### Extracted data:
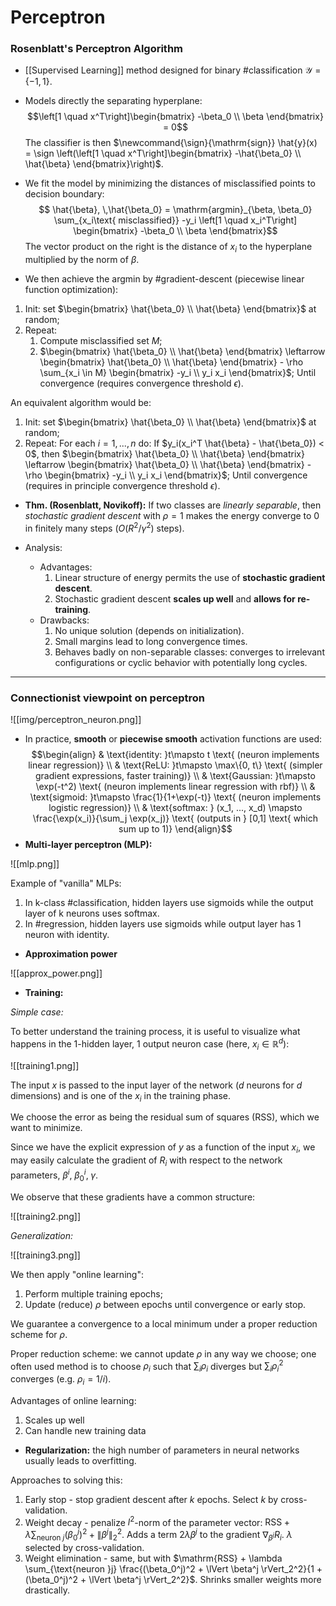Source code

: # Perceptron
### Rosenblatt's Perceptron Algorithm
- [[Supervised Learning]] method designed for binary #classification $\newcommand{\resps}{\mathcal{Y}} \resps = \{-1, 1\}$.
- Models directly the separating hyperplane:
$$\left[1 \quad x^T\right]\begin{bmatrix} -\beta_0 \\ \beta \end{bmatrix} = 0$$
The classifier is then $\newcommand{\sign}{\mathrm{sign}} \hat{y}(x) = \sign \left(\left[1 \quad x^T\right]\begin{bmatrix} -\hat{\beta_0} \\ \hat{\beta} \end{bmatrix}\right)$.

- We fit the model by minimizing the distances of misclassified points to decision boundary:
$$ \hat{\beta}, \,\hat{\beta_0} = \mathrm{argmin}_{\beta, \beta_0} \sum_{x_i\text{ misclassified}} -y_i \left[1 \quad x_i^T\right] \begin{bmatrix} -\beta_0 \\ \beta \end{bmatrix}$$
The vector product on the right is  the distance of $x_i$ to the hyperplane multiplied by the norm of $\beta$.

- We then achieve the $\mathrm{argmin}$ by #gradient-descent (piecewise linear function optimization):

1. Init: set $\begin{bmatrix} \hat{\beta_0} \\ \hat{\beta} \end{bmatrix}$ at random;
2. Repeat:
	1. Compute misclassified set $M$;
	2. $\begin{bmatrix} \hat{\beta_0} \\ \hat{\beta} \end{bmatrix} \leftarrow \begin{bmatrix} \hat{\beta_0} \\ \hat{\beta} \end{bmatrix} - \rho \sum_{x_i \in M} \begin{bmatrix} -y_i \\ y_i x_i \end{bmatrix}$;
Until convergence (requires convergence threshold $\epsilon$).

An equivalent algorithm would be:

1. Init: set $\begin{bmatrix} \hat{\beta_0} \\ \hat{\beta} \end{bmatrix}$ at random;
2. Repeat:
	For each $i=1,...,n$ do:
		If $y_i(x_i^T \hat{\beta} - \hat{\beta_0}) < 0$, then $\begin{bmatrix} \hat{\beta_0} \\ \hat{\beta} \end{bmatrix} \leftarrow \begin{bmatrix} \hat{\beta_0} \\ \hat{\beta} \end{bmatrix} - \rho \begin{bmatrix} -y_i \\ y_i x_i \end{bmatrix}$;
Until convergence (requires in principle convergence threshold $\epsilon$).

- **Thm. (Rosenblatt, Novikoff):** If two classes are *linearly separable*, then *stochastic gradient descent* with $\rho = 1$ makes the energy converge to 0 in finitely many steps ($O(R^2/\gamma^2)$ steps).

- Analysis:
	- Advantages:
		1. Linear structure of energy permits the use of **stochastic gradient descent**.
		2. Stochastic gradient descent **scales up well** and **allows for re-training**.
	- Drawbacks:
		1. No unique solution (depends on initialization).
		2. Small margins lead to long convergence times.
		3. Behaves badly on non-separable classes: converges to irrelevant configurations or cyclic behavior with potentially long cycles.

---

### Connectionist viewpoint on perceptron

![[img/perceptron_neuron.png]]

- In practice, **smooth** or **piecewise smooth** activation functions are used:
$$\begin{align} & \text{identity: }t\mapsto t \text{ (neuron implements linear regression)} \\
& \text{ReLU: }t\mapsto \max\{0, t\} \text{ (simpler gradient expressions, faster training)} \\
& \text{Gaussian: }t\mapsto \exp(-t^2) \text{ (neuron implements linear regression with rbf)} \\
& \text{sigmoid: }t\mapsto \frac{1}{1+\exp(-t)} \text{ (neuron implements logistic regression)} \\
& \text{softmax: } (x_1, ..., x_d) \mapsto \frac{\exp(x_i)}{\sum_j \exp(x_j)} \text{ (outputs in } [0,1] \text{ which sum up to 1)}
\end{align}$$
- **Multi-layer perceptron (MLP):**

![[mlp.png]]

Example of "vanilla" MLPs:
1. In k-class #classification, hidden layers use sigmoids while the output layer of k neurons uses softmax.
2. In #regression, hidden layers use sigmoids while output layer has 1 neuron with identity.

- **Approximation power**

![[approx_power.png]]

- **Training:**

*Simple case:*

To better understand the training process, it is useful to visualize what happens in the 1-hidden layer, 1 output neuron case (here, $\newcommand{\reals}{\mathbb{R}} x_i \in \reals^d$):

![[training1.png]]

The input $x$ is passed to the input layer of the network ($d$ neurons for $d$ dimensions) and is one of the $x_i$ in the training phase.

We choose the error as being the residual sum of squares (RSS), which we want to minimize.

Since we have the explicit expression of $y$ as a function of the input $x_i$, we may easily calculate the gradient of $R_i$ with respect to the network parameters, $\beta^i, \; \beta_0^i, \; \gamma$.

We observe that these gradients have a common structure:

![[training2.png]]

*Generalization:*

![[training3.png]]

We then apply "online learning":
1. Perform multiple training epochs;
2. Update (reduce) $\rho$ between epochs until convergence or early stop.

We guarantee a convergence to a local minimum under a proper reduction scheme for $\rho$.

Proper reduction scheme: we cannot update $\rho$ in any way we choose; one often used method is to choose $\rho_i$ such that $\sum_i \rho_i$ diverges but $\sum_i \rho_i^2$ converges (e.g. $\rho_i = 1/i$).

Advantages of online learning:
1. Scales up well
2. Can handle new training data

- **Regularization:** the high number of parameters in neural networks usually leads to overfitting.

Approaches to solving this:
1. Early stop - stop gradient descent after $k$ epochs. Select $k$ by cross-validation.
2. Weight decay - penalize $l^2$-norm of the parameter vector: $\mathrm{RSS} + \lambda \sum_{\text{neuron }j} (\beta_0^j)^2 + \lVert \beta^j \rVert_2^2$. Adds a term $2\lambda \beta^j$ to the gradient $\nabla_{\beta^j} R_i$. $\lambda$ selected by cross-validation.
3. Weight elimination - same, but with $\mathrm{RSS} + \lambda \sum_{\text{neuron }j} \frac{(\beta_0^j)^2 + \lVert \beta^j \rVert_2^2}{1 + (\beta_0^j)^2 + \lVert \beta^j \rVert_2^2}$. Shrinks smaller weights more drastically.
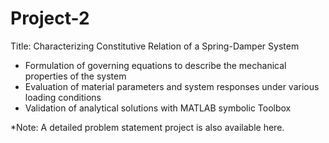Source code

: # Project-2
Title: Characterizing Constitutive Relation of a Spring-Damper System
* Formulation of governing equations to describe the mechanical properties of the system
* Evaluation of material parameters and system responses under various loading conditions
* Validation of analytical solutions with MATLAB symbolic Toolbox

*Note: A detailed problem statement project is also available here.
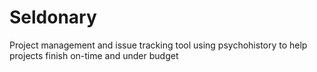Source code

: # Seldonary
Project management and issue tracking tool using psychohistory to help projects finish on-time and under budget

### Directions:
Repeat the whole of the material above exactly, but keep the pictures out.

### Task result:
Source code

: # Perceptron
### Rosenblatt's Perceptron Algorithm
- [[Supervised Learning]] method designed for binary #classification $\newcommand{\resps}{\mathcal{Y}} \resps = \{-1, 1\}$.
- Models directly the separating hyperplane:
$$\left[1 \quad x^T\right]\begin{bmatrix} -\beta_0 \\ \beta \end{bmatrix} = 0$$
The classifier is then $\newcommand{\sign}{\mathrm{sign}} \hat{y}(x) = \sign \left(\left[1 \quad x^T\right]\begin{bmatrix} -\hat{\beta_0} \\ \hat{\beta} \end{bmatrix}\right)$.

- We fit the model by minimizing the distances of misclassified points to decision boundary:
$$ \hat{\beta}, \,\hat{\beta_0} = \mathrm{argmin}_{\beta, \beta_0} \sum_{x_i\text{ misclassified}} -y_i \left[1 \quad x_i^T\right] \begin{bmatrix} -\beta_0 \\ \beta \end{bmatrix}$$
The vector product on the right is  the distance of $x_i$ to the hyperplane multiplied by the norm of $\beta$.

- We then achieve the $\mathrm{argmin}$ by #gradient-descent (piecewise linear function optimization):

1. Init: set $\begin{bmatrix} \hat{\beta_0} \\ \hat{\beta} \end{bmatrix}$ at random;
2. Repeat:
	1. Compute misclassified set $M$;
	2. $\begin{bmatrix} \hat{\beta_0} \\ \hat{\beta} \end{bmatrix} \leftarrow \begin{bmatrix} \hat{\beta_0} \\ \hat{\beta} \end{bmatrix} - \rho \sum_{x_i \in M} \begin{bmatrix} -y_i \\ y_i x_i \end{bmatrix}$;
Until convergence (requires convergence threshold $\epsilon$).

An equivalent algorithm would be:

1. Init: set $\begin{bmatrix} \hat{\beta_0} \\ \hat{\beta} \end{bmatrix}$ at random;
2. Repeat:
	For each $i=1,...,n$ do:
		If $y_i(x_i^T \hat{\beta} - \hat{\beta_0}) < 0$, then $\begin{bmatrix} \hat{\beta_0} \\ \hat{\beta} \end{bmatrix} \leftarrow \begin{bmatrix} \hat{\beta_0} \\ \hat{\beta} \end{bmatrix} - \rho \begin{bmatrix} -y_i \\ y_i x_i \end{bmatrix}$;
Until convergence (requires in principle convergence threshold $\epsilon$).

- **Thm. (Rosenblatt, Novikoff):** If two classes are *linearly separable*, then *stochastic gradient descent* with $\rho = 1$ makes the energy converge to 0 in finitely many steps ($O(R^2/\gamma^2)$ steps).

- Analysis:
	- Advantages:
		1. Linear structure of energy permits the use of **stochastic gradient descent**.
		2. Stochastic gradient descent **scales up well** and **allows for re-training**.
	- Drawbacks:
		1. No unique solution (depends on initialization).
		2. Small margins lead to long convergence times.
		3. Behaves badly on non-separable classes: converges to irrelevant configurations or cyclic behavior with potentially long cycles.

---

### Connectionist viewpoint on perceptron

![[img/perceptron_neuron.png]]

- In practice, **smooth** or **piecewise smooth** activation functions are used:
$$\begin{align} & \text{identity: }t\mapsto t \text{ (neuron implements linear regression)} \\
& \text{ReLU: }t\mapsto \max\{0, t\} \text{ (simpler gradient expressions, faster training)} \\
& \text{Gaussian: }t\mapsto \exp(-t^2) \text{ (neuron implements linear regression with rbf)} \\
& \text{sigmoid: }t\mapsto \frac{1}{1+\exp(-t)} \text{ (neuron implements logistic regression)} \\
& \text{softmax: } (x_1, ..., x_d) \mapsto \frac{\exp(x_i)}{\sum_j \exp(x_j)} \text{ (outputs in } [0,1] \text{ which sum up to 1)}
\end{align}$$
- **Multi-layer perceptron (MLP):**

![[mlp.png]]

Example of "vanilla" MLPs:
1. In k-class #classification, hidden layers use sigmoids while the output layer of k neurons uses softmax.
2. In #regression, hidden layers use sigmoids while output layer has 1 neuron with identity.

- **Approximation power**

![[approx_power.png]]

- **Training:**

*Simple case:*

To better understand the training process, it is useful to visualize what happens in the 1-hidden layer, 1 output neuron case (here, $\newcommand{\reals}{\mathbb{R}} x_i \in \reals^d$):

![[training1.png]]

The input $x$ is passed to the input layer of the network ($d$ neurons for $d$ dimensions) and is one of the $x_i$ in the training phase.

We choose the error as being the residual sum of squares (RSS), which we want to minimize.

Since we have the explicit expression of $y$ as a function of the input $x_i$, we may easily calculate the gradient of $R_i$ with respect to the network parameters, $\beta^i, \; \beta_0^i, \; \gamma$.

We observe that these gradients have a common structure:

![[training2.png]]

*Generalization:*

![[training3.png]]

We then apply "online learning":
1. Perform multiple training epochs;
2. Update (reduce) $\rho$ between epochs until convergence or early stop.

We guarantee a convergence to a local minimum under a proper reduction scheme for $\rho$.

Proper reduction scheme: we cannot update $\rho$ in any way we choose; one often used method is to choose $\rho_i$ such that $\sum_i \rho_i$ diverges but $\sum_i \rho_i^2$ converges (e.g. $\rho_i = 1/i$).

Advantages of online learning:
1. Scales up well
2. Can handle new training data

- **Regularization:** the high number of parameters in neural networks usually leads to overfitting.

Approaches to solving this:
1. Early stop - stop gradient descent after $k$ epochs. Select $k$ by cross-validation.
2. Weight decay - penalize $l^2$-norm of the parameter vector: $\mathrm{RSS} + \lambda \sum_{\text{neuron }j} (\beta_0^j)^2 + \lVert \beta^j \rVert_2^2$. Adds a term $2\lambda \beta^j$ to the gradient $\nabla_{\beta^j} R_i$. $\lambda$ selected by cross-validation.
3. Weight elimination - same, but with $\mathrm{RSS} + \lambda \sum_{\text{neuron }j} \frac{(\beta_0^j)^2 + \lVert \beta^j \rVert_2^2}{1 + (\beta_0^j)^2 + \lVert \beta^j \rVert_2^2}$. Shrinks smaller weights more drastically.
Source code

: # Project-2
Title: Characterizing Constitutive Relation of a Spring-Damper System
* Formulation of governing equations to describe the mechanical properties of the system
* Evaluation of material parameters and system responses under various loading conditions
* Validation of analytical solutions with MATLAB symbolic Toolbox

*Note: A detailed problem statement project is also available here.
Source code

: # Seldonary
Project management and issue tracking tool using psychohistory to help projects finish on-time and under budget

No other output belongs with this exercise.